Polemica Brunetta: «Mi fa schifo chi mitizza i lavoratori a termine»

Non usa mezze parole il ministro della Pubblica amministrazione per rispondere alla polemica della FP-Cgil sui presunti 400mila precari in Italia: «Chi mitizza la figura del precario - ha attaccato Brunetta durante una riunione del Cnel - mi fa letteralmente schifo, perché è solo strumentalizzazione politica». Non è solo questione lessicale («preferirei definirli “lavoratori flessibili”, perché la parola “precario” mi fa venire l’orticaria»), ma questione di concetti e cifre.
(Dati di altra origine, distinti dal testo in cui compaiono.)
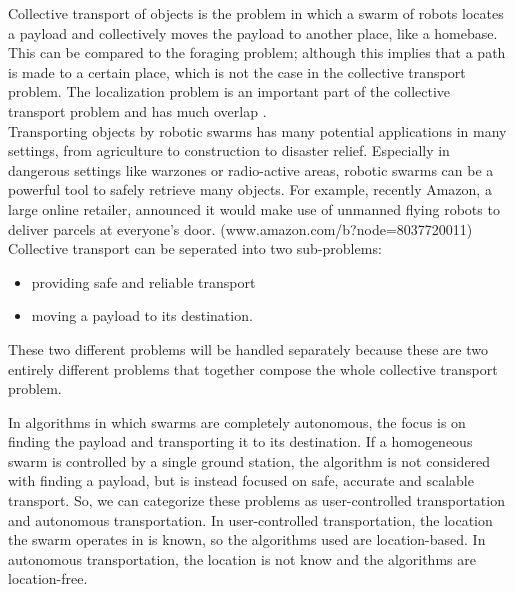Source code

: 
Collective transport of objects is the problem in which a swarm of robots locates a payload and collectively moves the payload to another place, like a homebase. 
This can be compared to the foraging problem; although this implies that a path is made to a certain place, which is not the case in the collective transport problem. \cite{hoff2010two}  
The localization problem is an important part of the collective transport problem and has much overlap .\\
Transporting objects by robotic swarms has many potential applications in many settings, from agriculture to construction to disaster relief. 
Especially in dangerous settings like warzones or radio-active areas, robotic swarms can be a powerful tool to safely retrieve many objects. 
For example, recently Amazon, a large online retailer, announced it would make use of unmanned flying robots to deliver parcels at everyone's door. (www.amazon.com/b?node=8037720011) \\

Collective transport can be seperated into two sub-problems:
\begin{itemize}
	\item  providing safe and reliable transport
	\item moving a payload to its destination.
\end{itemize}
These two different problems will be handled separately because these are two entirely different problems that together compose the whole collective transport problem. 

In algorithms in which swarms are completely autonomous, the focus is on finding the payload and transporting it to its destination.
If a homogeneous swarm is controlled by a single ground station, the algorithm is not considered with finding a payload, but is instead focused on safe, accurate and scalable transport. 
So, we can categorize these problems as user-controlled transportation and autonomous transportation.
In user-controlled transportation, the location the swarm operates in is known, so the algorithms used are location-based.
In autonomous transportation, the location is not know and the algorithms are location-free. \\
Altro che film, saggi o monologhi sui call center: «I precari non devono essere una classe sociale. Chi spara numeri a vanvera non tutela i lavoratori, ma gioca sulla pelle dei giovani». Già, perché secondo le stime del governo i lavoratori precari nella pubblica amministrazione sono «10-15mila, Sicilia esclusa». E per questi contratti, di cui non è colpevole «l’orrido Brunetta», c’è un messaggio di «tranquillità e sicurezza» per chi ha raggiunto il limite di tre anni di precariato imposto dal ministro Damiano: «Sarei felice di vedere avviati i processi di regolarizzazione - ha concluso Brunetta -, sono gli enti che in parte non sono riusciti o non hanno voluto farlo».